Every time new records get appended to the table, approximately 32K records are added.
All 32K records have the same load_id.

The load_id is incremented by one each time we load a batch of 32K records
(the 1st 32K entries have load_id=1, the next 32K has load_id=2, etc...).

The datetime_stamp field shows the time at which the entries
were loaded and is the same for all 32K entries in a single load.  

==========================================================================
==========================================================================
Q::What's the most efficient way to return the 1st of Foos for the current day?
==========================================================================
==========================================================================


For Example:
===========
Today, records were loaded into this table at 9am, 12pm and 3pm.  
At 5pm today we want to know what foos were loaded at 9am since that is the first load that occurred today.  
For any given day, there can be different number of loads and the times that the loads occur will vary.


So what I think I want to do here is query for the requested day and return all the records where the load_id == 1. I think the key to a good solution surrounds the order that the items occur in your query's where clause.

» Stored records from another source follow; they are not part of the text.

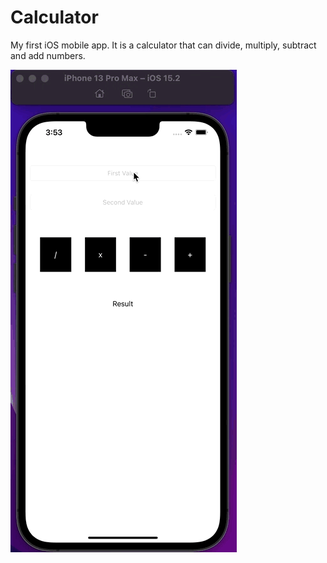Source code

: # Calculator
My first iOS mobile app. It is a calculator that can divide, multiply, subtract and add numbers.

![](https://github.com/MutluClkn/Calculator/blob/main/AppGIF/calculatorGIF.gif)
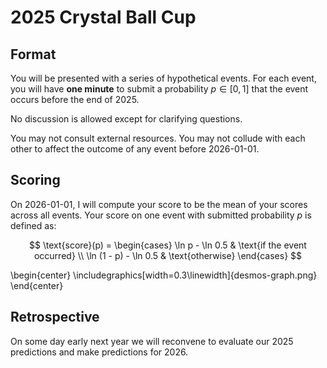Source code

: # 2025 Crystal Ball Cup 

## Format

You will be presented with a series of hypothetical events. For each event, you will have 
**one minute** to submit a probability $p \in [0, 1]$ that the event occurs before the end
of 2025. 

No discussion is allowed except for clarifying questions. 

You may not consult external resources. You may not collude with each other to affect the 
outcome of any event before 2026-01-01.

## Scoring

On 2026-01-01, I will compute your score to be the mean of your scores across all events. 
Your score on one event with submitted probability $p$ is defined as:

$$
\text{score}(p) =
\begin{cases}
\ln p - \ln 0.5 & \text{if the event occurred} \\
\ln (1 - p) - \ln 0.5 & \text{otherwise}
\end{cases}
$$

\begin{center}
\includegraphics[width=0.3\linewidth]{desmos-graph.png}
\end{center}

## Retrospective

On some day early next year we will reconvene to evaluate our 2025 predictions 
and make predictions for 2026.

I'm a little confused about the effects of a clustered composite key and how that would effect the performance of the query.
Datetime_stamp is not indexed so I believe it will probably perform a full table scan (??)
If it wasn't a clustered index, I'd probably search for load_id then followed by date.
There's something that I'm missing here. I've been scratching my head for a while.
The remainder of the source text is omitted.